Hello from what you say you only need to load gene
column to count by gene
. For big data frame I would also direct you to data.table
package that will be more efficient in reading from CSV and processing. If gene names are strings then loading them as factor
(which are stored as integers) will further reduce memory footprint
library(data.table)
# fread is data.table's read.table. It is also smart in detecting
# separators otherwise you can still provide them as parameters
dt <- fread("yourfile.txt", select="gene", stringAsFactors=TRUE)
# here we group by "gene" values and compute for each group the
# count (using .N pseudo variable)
# the empty comma at the beginning means that we want all lines
count_by_gene <- dt[, by="gene", list(count = .N)]

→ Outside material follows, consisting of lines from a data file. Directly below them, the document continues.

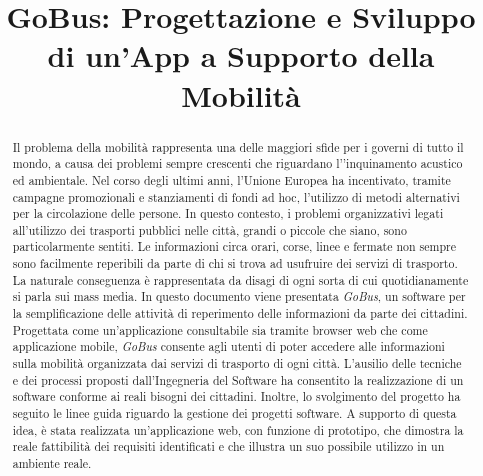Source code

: \documentclass[conference]{IEEEtran}
\begin{document}
\title{GoBus: Progettazione e Sviluppo di un\rq App a Supporto della Mobilit\`{a}}

\author{}


\maketitle


\begin{abstract}
Il problema della mobilit\`{a} rappresenta una delle maggiori sfide per i governi di tutto il mondo, a causa dei problemi sempre crescenti che riguardano l'\rq inquinamento acustico ed ambientale. Nel corso degli ultimi anni, l\rq Unione Europea ha incentivato, tramite campagne promozionali e stanziamenti di fondi ad hoc, l\rq utilizzo di metodi alternativi per la circolazione delle persone. In questo contesto, i problemi organizzativi legati all\rq utilizzo dei trasporti pubblici nelle citt\`{a}, grandi o piccole che siano, sono particolarmente sentiti. Le informazioni circa orari, corse, linee e fermate non sempre sono facilmente reperibili da parte di chi si trova ad usufruire dei servizi di trasporto. La naturale conseguenza \`{e} rappresentata da disagi di ogni sorta di cui quotidianamente si parla sui mass media. In questo documento viene presentata \emph{GoBus}, un software per la semplificazione delle attivit\`{a} di reperimento delle informazioni da parte dei cittadini. Progettata come un\rq applicazione consultabile sia tramite browser web che come applicazione mobile, \emph{GoBus} consente agli utenti di poter accedere alle informazioni sulla mobilit\`{a} organizzata dai servizi di trasporto di ogni citt\`{a}. L\rq ausilio delle tecniche e dei processi proposti dall\rq Ingegneria del Software ha consentito la realizzazione di un software conforme ai reali bisogni dei cittadini. Inoltre, lo svolgimento del progetto ha seguito le linee guida riguardo la gestione dei progetti software. A supporto di questa idea, \`{e} stata realizzata un\rq applicazione web, con funzione di prototipo, che dimostra la reale fattibilit\`{a} dei requisiti identificati e che illustra un suo possibile utilizzo in un ambiente reale.
\end{abstract}
\end{document}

If it is still to big, provided that you can split the file in several chunks using for example hints from Split CSV files into smaller files but keeping the headers? as it seems you are using linux, then you can merge the results with following code
file_parts <- c("fic1.txt", "fic2.txt", .... )
# compute counts for each part
parts_counts <- lapply(file_parts, function(file) {
dt <- fread(file, select="gene", stringAsFactors=TRUE)
dt[, by="gene", list(count = .N)]
})
# merge part counts in a single table
merged_parts_counts <- rbindlist(parts_counts)
# then total count is sum of part counts
gene_counts <- merged_parts_counts[, by="gene", list(count=sum(count))]
It would also be worth having a look at package hdd
(Easy Manipulation of Out of Memory Data Sets) that looks like what you are looking for.